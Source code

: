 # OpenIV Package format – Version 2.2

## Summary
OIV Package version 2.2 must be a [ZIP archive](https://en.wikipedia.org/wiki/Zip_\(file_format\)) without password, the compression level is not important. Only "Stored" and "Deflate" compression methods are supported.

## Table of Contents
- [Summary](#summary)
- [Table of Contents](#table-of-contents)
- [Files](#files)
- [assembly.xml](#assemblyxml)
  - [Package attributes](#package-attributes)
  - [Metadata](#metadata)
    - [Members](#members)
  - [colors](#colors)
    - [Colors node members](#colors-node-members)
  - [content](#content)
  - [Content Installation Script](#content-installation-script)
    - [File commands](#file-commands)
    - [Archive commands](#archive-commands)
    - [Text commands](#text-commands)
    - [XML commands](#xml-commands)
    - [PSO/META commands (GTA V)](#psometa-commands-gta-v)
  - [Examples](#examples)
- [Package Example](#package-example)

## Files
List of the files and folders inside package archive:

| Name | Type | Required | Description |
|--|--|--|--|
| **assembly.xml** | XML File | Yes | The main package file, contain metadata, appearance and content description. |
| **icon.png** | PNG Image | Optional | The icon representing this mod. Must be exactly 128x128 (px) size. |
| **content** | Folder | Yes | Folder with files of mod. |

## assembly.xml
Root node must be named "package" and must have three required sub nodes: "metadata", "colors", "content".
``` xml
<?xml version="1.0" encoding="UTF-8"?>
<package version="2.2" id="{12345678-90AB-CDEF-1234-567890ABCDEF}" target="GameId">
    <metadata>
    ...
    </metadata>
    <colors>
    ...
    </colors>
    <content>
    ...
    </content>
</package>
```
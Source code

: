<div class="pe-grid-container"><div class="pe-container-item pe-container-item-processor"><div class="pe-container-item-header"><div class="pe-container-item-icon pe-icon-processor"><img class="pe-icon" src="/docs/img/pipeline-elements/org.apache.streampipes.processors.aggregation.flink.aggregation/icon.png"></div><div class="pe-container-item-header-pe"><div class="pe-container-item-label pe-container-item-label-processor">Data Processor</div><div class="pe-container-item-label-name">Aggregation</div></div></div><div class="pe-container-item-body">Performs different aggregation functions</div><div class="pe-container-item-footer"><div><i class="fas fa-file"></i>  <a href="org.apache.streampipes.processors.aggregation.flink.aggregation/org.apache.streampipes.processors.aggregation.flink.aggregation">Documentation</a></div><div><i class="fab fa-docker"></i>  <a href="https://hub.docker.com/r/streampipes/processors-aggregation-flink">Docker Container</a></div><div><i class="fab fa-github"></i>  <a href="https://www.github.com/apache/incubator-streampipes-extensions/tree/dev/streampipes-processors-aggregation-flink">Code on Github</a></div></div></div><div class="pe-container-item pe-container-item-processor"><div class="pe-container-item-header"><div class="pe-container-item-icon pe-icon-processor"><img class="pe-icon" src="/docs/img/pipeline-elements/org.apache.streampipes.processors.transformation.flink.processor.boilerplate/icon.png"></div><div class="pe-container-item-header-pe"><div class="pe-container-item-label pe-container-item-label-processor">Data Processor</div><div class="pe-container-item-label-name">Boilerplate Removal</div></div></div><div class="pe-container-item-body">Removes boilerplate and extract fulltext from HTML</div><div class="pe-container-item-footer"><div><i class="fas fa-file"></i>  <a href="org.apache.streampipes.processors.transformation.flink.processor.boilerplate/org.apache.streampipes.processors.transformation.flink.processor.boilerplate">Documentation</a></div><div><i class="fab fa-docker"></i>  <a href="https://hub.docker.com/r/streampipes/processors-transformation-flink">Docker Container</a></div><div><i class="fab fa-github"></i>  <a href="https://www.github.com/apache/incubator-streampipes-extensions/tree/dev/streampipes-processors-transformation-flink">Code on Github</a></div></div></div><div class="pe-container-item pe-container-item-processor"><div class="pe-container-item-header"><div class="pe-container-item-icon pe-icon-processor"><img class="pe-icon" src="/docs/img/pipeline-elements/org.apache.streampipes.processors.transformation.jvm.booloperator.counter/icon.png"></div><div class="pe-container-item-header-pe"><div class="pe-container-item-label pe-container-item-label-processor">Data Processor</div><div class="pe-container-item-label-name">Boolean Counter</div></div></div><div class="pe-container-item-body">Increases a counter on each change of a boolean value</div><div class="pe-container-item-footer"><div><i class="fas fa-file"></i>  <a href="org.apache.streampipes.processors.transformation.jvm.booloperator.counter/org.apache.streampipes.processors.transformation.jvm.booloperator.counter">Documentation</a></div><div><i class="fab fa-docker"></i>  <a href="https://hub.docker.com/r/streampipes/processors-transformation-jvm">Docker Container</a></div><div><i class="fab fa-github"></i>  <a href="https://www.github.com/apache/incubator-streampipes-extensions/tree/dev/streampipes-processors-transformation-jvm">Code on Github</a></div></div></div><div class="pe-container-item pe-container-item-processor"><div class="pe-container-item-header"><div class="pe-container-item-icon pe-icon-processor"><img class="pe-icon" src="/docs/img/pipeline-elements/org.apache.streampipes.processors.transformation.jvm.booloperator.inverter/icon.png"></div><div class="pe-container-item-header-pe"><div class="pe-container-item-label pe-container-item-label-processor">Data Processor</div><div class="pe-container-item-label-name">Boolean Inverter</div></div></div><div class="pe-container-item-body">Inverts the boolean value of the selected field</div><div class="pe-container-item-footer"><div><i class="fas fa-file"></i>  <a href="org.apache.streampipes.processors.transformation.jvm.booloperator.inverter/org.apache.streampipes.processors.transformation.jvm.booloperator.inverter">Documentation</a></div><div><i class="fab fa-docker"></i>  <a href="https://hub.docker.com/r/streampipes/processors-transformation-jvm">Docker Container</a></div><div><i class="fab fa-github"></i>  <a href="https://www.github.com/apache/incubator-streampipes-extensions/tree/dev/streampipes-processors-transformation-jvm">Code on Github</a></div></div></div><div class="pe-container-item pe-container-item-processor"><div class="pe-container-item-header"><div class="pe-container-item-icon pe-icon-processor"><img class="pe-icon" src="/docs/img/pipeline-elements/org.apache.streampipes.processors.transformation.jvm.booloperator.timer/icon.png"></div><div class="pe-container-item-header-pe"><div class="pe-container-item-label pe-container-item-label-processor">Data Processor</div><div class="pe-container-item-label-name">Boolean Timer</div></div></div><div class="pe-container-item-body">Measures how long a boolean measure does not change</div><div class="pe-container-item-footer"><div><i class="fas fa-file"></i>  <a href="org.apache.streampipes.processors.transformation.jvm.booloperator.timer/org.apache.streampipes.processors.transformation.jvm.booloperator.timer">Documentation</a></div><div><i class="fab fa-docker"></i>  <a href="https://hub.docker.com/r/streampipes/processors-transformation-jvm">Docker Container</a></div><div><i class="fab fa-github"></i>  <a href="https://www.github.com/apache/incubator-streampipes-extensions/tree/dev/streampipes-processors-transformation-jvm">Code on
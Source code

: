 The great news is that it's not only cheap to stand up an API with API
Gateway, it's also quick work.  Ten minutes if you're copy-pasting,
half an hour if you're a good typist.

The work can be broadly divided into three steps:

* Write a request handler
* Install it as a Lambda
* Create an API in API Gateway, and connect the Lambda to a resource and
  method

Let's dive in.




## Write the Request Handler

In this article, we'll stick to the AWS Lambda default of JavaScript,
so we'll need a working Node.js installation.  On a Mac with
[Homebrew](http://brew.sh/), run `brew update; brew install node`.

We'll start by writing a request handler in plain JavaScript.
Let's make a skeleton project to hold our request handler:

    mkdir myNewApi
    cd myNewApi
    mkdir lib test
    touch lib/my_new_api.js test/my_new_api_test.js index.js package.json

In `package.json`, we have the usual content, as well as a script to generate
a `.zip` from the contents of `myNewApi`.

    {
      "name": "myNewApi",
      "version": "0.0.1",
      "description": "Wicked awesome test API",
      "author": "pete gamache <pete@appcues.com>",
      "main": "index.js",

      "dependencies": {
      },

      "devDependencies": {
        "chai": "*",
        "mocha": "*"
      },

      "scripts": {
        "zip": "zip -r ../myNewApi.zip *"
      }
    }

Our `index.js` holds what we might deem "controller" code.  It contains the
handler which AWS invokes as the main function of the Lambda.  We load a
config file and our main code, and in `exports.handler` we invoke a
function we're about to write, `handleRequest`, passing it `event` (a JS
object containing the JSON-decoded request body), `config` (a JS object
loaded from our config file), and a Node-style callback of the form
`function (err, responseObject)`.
==============================
** REQUIRED WORK **
Here the answer is the exact run of lines above, from the line with "loaded from our" down to the last, and nothing else.

** TASK RESPONSE **
loaded from our config file), and a Node-style callback of the form
`function (err, responseObject)`.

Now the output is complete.